* _Task details_: Find how many lines of the listing include the string "آواز", and report only that figure.

[[ Data for this task open ]]

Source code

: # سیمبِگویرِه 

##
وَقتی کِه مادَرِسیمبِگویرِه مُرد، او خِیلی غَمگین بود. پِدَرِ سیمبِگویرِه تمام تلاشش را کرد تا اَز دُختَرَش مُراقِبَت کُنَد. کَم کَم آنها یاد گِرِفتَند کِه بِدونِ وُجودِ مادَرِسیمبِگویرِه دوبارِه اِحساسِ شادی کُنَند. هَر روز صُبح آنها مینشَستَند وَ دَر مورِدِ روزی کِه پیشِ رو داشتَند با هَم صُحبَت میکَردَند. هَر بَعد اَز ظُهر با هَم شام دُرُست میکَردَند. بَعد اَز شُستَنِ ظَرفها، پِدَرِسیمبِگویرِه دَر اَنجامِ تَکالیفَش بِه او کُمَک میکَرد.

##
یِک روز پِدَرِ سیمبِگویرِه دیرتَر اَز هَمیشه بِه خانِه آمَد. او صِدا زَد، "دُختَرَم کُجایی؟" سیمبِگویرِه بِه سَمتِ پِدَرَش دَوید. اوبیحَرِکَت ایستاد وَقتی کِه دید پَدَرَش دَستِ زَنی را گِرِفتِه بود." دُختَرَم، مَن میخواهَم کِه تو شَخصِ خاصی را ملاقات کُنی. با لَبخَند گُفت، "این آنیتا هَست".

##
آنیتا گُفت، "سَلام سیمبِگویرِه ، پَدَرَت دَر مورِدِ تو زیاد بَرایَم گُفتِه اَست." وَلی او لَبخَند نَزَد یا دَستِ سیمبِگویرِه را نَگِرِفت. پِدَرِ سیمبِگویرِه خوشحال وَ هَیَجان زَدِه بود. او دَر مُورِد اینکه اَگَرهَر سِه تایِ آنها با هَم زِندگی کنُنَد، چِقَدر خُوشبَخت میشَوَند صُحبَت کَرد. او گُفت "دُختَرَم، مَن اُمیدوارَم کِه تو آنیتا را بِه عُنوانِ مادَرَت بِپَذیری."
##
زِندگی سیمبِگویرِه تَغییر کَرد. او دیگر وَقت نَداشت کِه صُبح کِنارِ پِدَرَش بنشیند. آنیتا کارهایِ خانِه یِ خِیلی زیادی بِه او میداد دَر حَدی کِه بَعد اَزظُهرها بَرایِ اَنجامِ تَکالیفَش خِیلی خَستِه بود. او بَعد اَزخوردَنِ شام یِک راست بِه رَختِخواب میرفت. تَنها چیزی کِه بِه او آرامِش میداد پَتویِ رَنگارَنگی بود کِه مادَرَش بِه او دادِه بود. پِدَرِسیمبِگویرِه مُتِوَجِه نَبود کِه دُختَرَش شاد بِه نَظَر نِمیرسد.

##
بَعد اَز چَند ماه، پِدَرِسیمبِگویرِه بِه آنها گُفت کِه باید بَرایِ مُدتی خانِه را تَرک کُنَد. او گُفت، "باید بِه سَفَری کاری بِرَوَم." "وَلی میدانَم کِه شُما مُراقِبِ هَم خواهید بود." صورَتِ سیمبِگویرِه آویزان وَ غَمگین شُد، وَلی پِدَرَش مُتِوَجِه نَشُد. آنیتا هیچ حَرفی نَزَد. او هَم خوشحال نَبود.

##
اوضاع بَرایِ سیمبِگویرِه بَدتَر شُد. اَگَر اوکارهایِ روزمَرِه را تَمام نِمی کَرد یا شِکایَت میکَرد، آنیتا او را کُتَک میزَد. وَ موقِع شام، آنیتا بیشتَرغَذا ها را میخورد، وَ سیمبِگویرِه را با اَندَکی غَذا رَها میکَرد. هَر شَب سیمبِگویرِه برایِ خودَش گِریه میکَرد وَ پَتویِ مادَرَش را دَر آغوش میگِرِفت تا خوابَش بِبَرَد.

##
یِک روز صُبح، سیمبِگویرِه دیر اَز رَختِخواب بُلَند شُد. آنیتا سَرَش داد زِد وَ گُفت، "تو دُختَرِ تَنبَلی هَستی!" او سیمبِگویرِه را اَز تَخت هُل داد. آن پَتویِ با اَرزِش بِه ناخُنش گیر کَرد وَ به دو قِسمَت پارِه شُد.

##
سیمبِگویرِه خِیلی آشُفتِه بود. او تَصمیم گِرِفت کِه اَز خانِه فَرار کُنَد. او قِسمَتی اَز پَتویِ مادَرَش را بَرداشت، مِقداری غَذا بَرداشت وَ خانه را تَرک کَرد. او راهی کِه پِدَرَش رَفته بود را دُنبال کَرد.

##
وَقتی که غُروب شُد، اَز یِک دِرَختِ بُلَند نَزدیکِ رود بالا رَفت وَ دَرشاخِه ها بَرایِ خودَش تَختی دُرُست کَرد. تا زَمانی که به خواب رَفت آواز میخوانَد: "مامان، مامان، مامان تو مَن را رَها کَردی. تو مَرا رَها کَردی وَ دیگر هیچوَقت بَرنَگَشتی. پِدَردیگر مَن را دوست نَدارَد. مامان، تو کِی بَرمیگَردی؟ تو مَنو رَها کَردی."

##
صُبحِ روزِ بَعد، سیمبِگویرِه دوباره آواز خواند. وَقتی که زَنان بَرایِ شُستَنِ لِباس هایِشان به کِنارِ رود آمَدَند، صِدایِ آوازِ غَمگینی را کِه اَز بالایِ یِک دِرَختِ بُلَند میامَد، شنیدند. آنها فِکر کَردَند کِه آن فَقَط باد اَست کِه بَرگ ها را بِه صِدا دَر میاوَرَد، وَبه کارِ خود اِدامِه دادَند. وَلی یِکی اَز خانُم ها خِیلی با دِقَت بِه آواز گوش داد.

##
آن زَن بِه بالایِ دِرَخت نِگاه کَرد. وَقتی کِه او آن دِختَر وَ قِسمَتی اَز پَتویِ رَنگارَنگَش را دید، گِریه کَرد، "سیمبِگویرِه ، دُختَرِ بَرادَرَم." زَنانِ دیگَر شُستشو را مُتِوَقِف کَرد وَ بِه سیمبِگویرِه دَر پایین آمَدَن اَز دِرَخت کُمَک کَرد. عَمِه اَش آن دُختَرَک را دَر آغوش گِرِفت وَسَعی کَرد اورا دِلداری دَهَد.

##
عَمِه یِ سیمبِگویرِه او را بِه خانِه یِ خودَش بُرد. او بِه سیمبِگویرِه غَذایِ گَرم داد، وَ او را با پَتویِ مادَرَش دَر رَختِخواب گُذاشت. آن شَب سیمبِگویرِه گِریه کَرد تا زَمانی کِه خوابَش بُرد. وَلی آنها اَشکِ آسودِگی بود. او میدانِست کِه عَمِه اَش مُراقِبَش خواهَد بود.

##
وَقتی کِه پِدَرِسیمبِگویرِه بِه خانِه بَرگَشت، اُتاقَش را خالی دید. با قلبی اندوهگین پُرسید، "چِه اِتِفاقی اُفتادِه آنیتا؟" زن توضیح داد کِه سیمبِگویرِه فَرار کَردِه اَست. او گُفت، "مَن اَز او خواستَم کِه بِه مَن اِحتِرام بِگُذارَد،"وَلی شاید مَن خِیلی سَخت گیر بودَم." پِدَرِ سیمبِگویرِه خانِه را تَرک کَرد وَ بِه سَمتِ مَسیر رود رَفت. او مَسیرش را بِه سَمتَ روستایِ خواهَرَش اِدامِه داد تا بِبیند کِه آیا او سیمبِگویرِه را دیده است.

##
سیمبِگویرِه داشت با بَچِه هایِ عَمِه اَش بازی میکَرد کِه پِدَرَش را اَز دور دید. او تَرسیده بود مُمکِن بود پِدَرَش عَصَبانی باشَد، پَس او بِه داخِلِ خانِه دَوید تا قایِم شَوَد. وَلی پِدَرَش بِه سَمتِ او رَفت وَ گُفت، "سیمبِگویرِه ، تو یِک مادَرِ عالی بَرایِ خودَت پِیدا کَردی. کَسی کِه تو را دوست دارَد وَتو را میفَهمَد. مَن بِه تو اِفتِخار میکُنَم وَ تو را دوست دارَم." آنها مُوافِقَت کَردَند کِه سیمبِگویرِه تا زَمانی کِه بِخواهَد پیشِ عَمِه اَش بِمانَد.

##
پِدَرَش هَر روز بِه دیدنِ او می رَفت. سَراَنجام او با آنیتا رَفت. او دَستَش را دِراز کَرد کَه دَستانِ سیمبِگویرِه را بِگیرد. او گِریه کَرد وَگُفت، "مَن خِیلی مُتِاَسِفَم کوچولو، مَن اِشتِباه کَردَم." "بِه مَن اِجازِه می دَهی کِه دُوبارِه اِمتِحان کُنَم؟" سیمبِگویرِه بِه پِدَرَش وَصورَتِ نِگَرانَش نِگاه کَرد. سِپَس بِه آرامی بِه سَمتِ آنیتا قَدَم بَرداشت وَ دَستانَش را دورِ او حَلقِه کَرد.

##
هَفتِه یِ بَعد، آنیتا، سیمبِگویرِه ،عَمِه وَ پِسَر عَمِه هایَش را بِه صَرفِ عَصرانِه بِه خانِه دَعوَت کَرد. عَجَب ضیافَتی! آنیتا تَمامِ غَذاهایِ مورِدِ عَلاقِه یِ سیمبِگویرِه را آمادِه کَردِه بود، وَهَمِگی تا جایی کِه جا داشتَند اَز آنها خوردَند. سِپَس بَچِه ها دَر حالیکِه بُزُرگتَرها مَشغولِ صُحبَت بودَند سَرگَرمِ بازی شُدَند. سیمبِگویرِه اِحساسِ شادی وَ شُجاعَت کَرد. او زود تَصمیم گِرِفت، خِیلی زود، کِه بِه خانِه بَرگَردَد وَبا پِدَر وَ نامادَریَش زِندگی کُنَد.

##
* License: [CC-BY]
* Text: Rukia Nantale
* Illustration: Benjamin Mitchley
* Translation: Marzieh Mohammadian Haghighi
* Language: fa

[[ Data for this task closed ]]

* _Reply to the exercise_: 2